Per completezza giova segnalare che alla rigidità del sistema di autentica introdotto dal d. lgs. n. 150/2022 in tema di digitalizzazione degli atti del processo penale fa da contrappunto il principio delle Sezioni Unite civili successivamente affermato, in tema di formalità della autentica del difensore per il conferimento della procura ad litem, ai fini del ricorso per cassazione, secondo cui «il requisito della specialità della procura, di cui agli artt. 83, comma 3 e 365 c.p.c., non richiede la contestualità del relativo conferimento rispetto alla redazione dell'atto cui accede, essendo a tal fine necessario soltanto che essa sia congiunta, materialmente o mediante strumenti informatici, al ricorso e che il conferimento non sia antecedente alla pubblicazione del provvedimento da impugnare e non sia successivo alla notificazione del ricorso stesso». Nel caso di specie, le Sezioni Unite hanno rilevato che la certificazione da parte dell'avvocato della sottoscrizione del conferente la procura alle liti è intesa come “autenticazione minore” (o “vera di firma”) avendo soltanto una funzione di attestare l'appartenenza della sottoscrizione a una determinata persona, senza che il difensore assuma su di sé, all'atto della autenticazione della firma, l'obbligo di identificazione del soggetto che rilascia il negozio unilaterale di procura. In questo modo si deve ritenere ammissibile  il ricorso per cassazione quando la procura alle liti sia conferita nella finestra tra la pubblicazione del provvedimento da impugnare e la notificazione, considerandosi l'autentica apposta in calce al ricorso (come vuole l'art. 83, comma 3, c.p.c.) - in forza di una presunzione legale assoluta - anche se rilasciata su foglio separato ed afferente ad atto redatto in modalità analogica, qualora vi sia la «congiunzione materiale» tra la prima e il secondo, «in ragione di una operazione materiale di incorporazione (la “collocazione topografica”) tra due atti che nascono tra loro separati sia temporalmente, che spazialmente e la cui relazione fisica, instaurata dall'avvocato, è requisito necessario, ma anche sufficiente per soddisfare la prescrizione che il difensore stesso sia munito di procura speciale». (sez. un., sentenza n. 2075 del 19 gennaio 2024).

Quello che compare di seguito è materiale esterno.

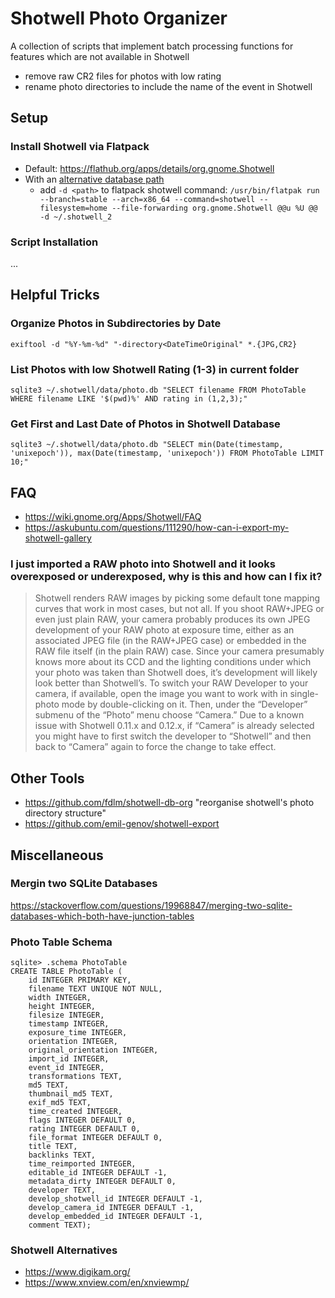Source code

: # Shotwell Photo Organizer

A collection of scripts that implement batch processing functions for features which are not available in Shotwell

* remove raw CR2 files for photos with low rating
* rename photo directories to include the name of the event in Shotwell

## Setup

### Install Shotwell via Flatpack

* Default: https://flathub.org/apps/details/org.gnome.Shotwell
* With an [alternative database path](http://shotwell-project.org/doc/html/other-multiple.html)
    * add `-d <path>` to flatpack shotwell command: `/usr/bin/flatpak run --branch=stable --arch=x86_64 --command=shotwell --filesystem=home --file-forwarding org.gnome.Shotwell @@u %U @@ -d ~/.shotwell_2`

### Script Installation

...

## Helpful Tricks

### Organize Photos in Subdirectories by Date

```exiftool -d "%Y-%m-%d" "-directory<DateTimeOriginal" *.{JPG,CR2}```

### List Photos with low Shotwell Rating (1-3) in current folder

`sqlite3 ~/.shotwell/data/photo.db "SELECT filename FROM PhotoTable WHERE filename LIKE '$(pwd)%' AND rating in (1,2,3);"`

### Get First and Last Date of Photos in Shotwell Database

`sqlite3 ~/.shotwell/data/photo.db "SELECT min(Date(timestamp, 'unixepoch')), max(Date(timestamp, 'unixepoch')) FROM PhotoTable LIMIT 10;"`

## FAQ

* https://wiki.gnome.org/Apps/Shotwell/FAQ
* https://askubuntu.com/questions/111290/how-can-i-export-my-shotwell-gallery

### I just imported a RAW photo into Shotwell and it looks overexposed or underexposed, why is this and how can I fix it?

> Shotwell renders RAW images by picking some default tone mapping curves that work in most cases, but not all. If you shoot RAW+JPEG or even just plain RAW, your camera probably produces its own JPEG development of your RAW photo at exposure time, either as an associated JPEG file (in the RAW+JPEG case) or embedded in the RAW file itself (in the plain RAW) case. Since your camera presumably knows more about its CCD and the lighting conditions under which your photo was taken than Shotwell does, it’s development will likely look better than Shotwell’s. To switch your RAW Developer to your camera, if available, open the image you want to work with in single-photo mode by double-clicking on it. Then, under the “Developer” submenu of the “Photo” menu choose “Camera.” Due to a known issue with Shotwell 0.11.x and 0.12.x, if “Camera” is already selected you might have to first switch the developer to “Shotwell” and then back to “Camera” again to force the change to take effect.

## Other Tools

* https://github.com/fdlm/shotwell-db-org "reorganise shotwell's photo directory structure"
* https://github.com/emil-genov/shotwell-export

## Miscellaneous

### Mergin two SQLite Databases

https://stackoverflow.com/questions/19968847/merging-two-sqlite-databases-which-both-have-junction-tables


### Photo Table Schema

```
sqlite> .schema PhotoTable
CREATE TABLE PhotoTable (
    id INTEGER PRIMARY KEY,
    filename TEXT UNIQUE NOT NULL,
    width INTEGER,
    height INTEGER,
    filesize INTEGER,
    timestamp INTEGER,
    exposure_time INTEGER,
    orientation INTEGER,
    original_orientation INTEGER,
    import_id INTEGER,
    event_id INTEGER,
    transformations TEXT,
    md5 TEXT,
    thumbnail_md5 TEXT,
    exif_md5 TEXT,
    time_created INTEGER,
    flags INTEGER DEFAULT 0,
    rating INTEGER DEFAULT 0,
    file_format INTEGER DEFAULT 0,
    title TEXT,
    backlinks TEXT,
    time_reimported INTEGER,
    editable_id INTEGER DEFAULT -1,
    metadata_dirty INTEGER DEFAULT 0,
    developer TEXT,
    develop_shotwell_id INTEGER DEFAULT -1,
    develop_camera_id INTEGER DEFAULT -1,
    develop_embedded_id INTEGER DEFAULT -1,
    comment TEXT);
```

### Shotwell Alternatives

* https://www.digikam.org/
* https://www.xnview.com/en/xnviewmp/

Pur tenendo conto delle inevitabili differenze procedurali e normative – nel caso in esame il difensore era soggetto legittimato a proporre l'atto di impugnazione rivelatosi privo di sottoscrizione digitale verificabile, mentre il principio espresso dalle Sezioni Unite civili fa riferimento alla allegazione non contestuale di un atto di autentica di procura ad litem – i caratteri informali della allegazione della sottoscrizione o dell'autentica digitale del difensore in ordine al mandato conferitogli (indicati dalla giurisprudenza civile di legittimità ai fini della ammissibilità del gravame) potrebbero fornire spunto per una evoluzione in senso meno formalistico della giurisprudenza delle Sezioni penali nella interpretazione delle norme sulla digitalizzazione degli atti processuali dettate dal d. lgs. n. 150 del 2022.

Riferimenti

C. Minnella, Atto nativo digitale, primo step del fascicolo penale informatico, in Guida dir., 2022, n. 45, 36.

 L. Giordano, Riforma Cartabia: la delega in tema di processo penale telematico, in IUS Penale, 13 settembre 2021.

 M. Gialuz , Per un processo penale più efficiente e giusto. Guida alla lettura della riforma Cartabia (profili processuali), in Sistema Penale, 2 novembre 2022, § 3,6.